I did marine biology field work almost 5 decades ago as a lowly junior lab tech. Work always has downsides, for me it was not really the Scots winter, cold feed, chapped hands, the land-rover having to reverse up steep icy roads to get back from the harbourside: it was washing the glassware and dealing with sodium hydroxide weighing (it absorbs moisture from the air so its a fools game). But, field work also brought amazing experiences, I visited the seaside 70+ times over a year, and got an insight into what a time series really means when you cover the tidal and weather and seasonal cycles.
It's also always error-prone. Nothing in the field is perfect. Reality is a bad approximation for your model at times, if you take a model centric view.
I would be immensely skeptical that field work is ever going away. There may be aspects of truth in this around cost of travel, risk, seniority.
I've always enjoyed field work, much of the code I've written has been well outside of any office.
Exploration geophysics paid for me to travel to and across more than half he countries on the planet, calibrating old maps, datums, projections against the 'new' WGS84, scaling peaks to stage base stations, getting familiar with the ins and outs of tides, magnetic fields, gravity, radiometric backgrounds, finding a good band in Mali ...
Loved it.
Douglas Mawson ("home of the blizzard") had a rich life after Antartica as a field geologist, exploring the flinders ranges. He found a radium mine and was shipping ore to Europe for a while. He led students on field trips, one of whom, Reg Sprigg caught the bug, explored as much as he could, persuaded the Australian petro and uranium sector to fund pushing tracks into his favourite spots, and then converted the landscape into the Arkaroola Wilderness Sanctuary. I got to spend a night there last year on a flight safari to Lake Eyre, it's an amazing place, dark sky with a big telescope, wildlife, well worth a visit.
Mawson had the field trip of a lifetime (for his two mates, it was the end of their lifetime!) and it didn't end his bug for the outside. I don't think he was made to sit in a lab.

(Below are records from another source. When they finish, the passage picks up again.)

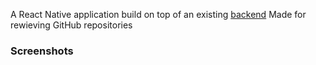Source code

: A React Native application build on top of an existing [backend](https://github.com/Kaltsoon/rate-repository-api)
Made for rewieving GitHub repositories

### Screenshots
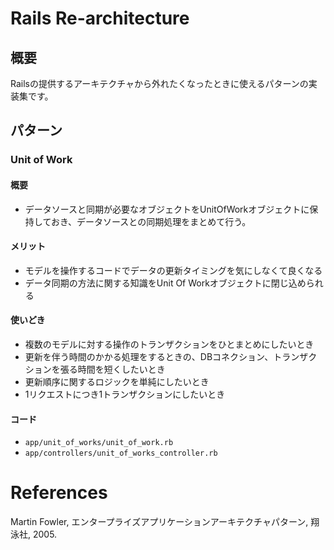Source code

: # Rails Re-architecture
## 概要
Railsの提供するアーキテクチャから外れたくなったときに使えるパターンの実装集です。

## パターン
### Unit of Work
#### 概要
- データソースと同期が必要なオブジェクトをUnitOfWorkオブジェクトに保持しておき、データソースとの同期処理をまとめて行う。
#### メリット
- モデルを操作するコードでデータの更新タイミングを気にしなくて良くなる
- データ同期の方法に関する知識をUnit Of Workオブジェクトに閉じ込められる
#### 使いどき
- 複数のモデルに対する操作のトランザクションをひとまとめにしたいとき
- 更新を伴う時間のかかる処理をするときの、DBコネクション、トランザクションを張る時間を短くしたいとき
- 更新順序に関するロジックを単純にしたいとき
- 1リクエストにつき1トランザクションにしたいとき

#### コード
- `app/unit_of_works/unit_of_work.rb`
- `app/controllers/unit_of_works_controller.rb`

# References
Martin Fowler, エンタープライズアプリケーションアーキテクチャパターン, 翔泳社, 2005.
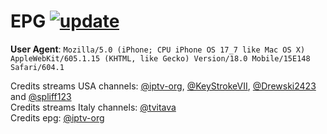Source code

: # EPG [![update](https://github.com/dtvabrand/Universal_Entertainment/actions/workflows/epg.yml/badge.svg?branch=main)](https://github.com/dtvabrand/Universal_Entertainment/actions/workflows/epg.yml)

**User Agent**: `Mozilla/5.0 (iPhone; CPU iPhone OS 17_7 like Mac OS X) AppleWebKit/605.1.15 (KHTML, like Gecko) Version/18.0 Mobile/15E148 Safari/604.1`
</br>

Credits streams USA channels: [@iptv-org](https://github.com/iptv-org/iptv/tree/master/streams), [@KeyStrokeVII](https://github.com/KeyStrokeVII/DrewLive/blob/main/TVPass.m3u), [@Drewski2423](https://github.com/Drewski2423/DrewLive/tree/970e7668fa973469ebc61548b2fcea3820d15531) and [@spliff123](https://github.com/spliff123/tv)
</br>
Credits streams Italy channels: [@tvitava](https://github.com/bbb0six/tvitava/blob/9472f16675ac983779453e216794787e703e5077/TVITA2507.m3u8#L136)
</br>
Credits epg: [@iptv-org](https://github.com/iptv-org/epg/tree/master/sites)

I'd say your Mali trip was the same: it hasn't made you want to stop being outside from the sound of it.
Not in the least, I still love the outdoors.
I've "retired" to argriculture tech and labour support for W.Australian family grain production. We've almost finished harvest and I've been doing a lot of scrolling and posting here while hanging about near idle "on call" fire tenders (we had a hundred fires, mostly from lightening strikes, in a single week just recently)
The Mali trip was notable for random types firing weapons at our aircraft while we were running lines with 80m ground clearance - we had to armour the cockpit bellies and stuff the fuel tanks with mesh.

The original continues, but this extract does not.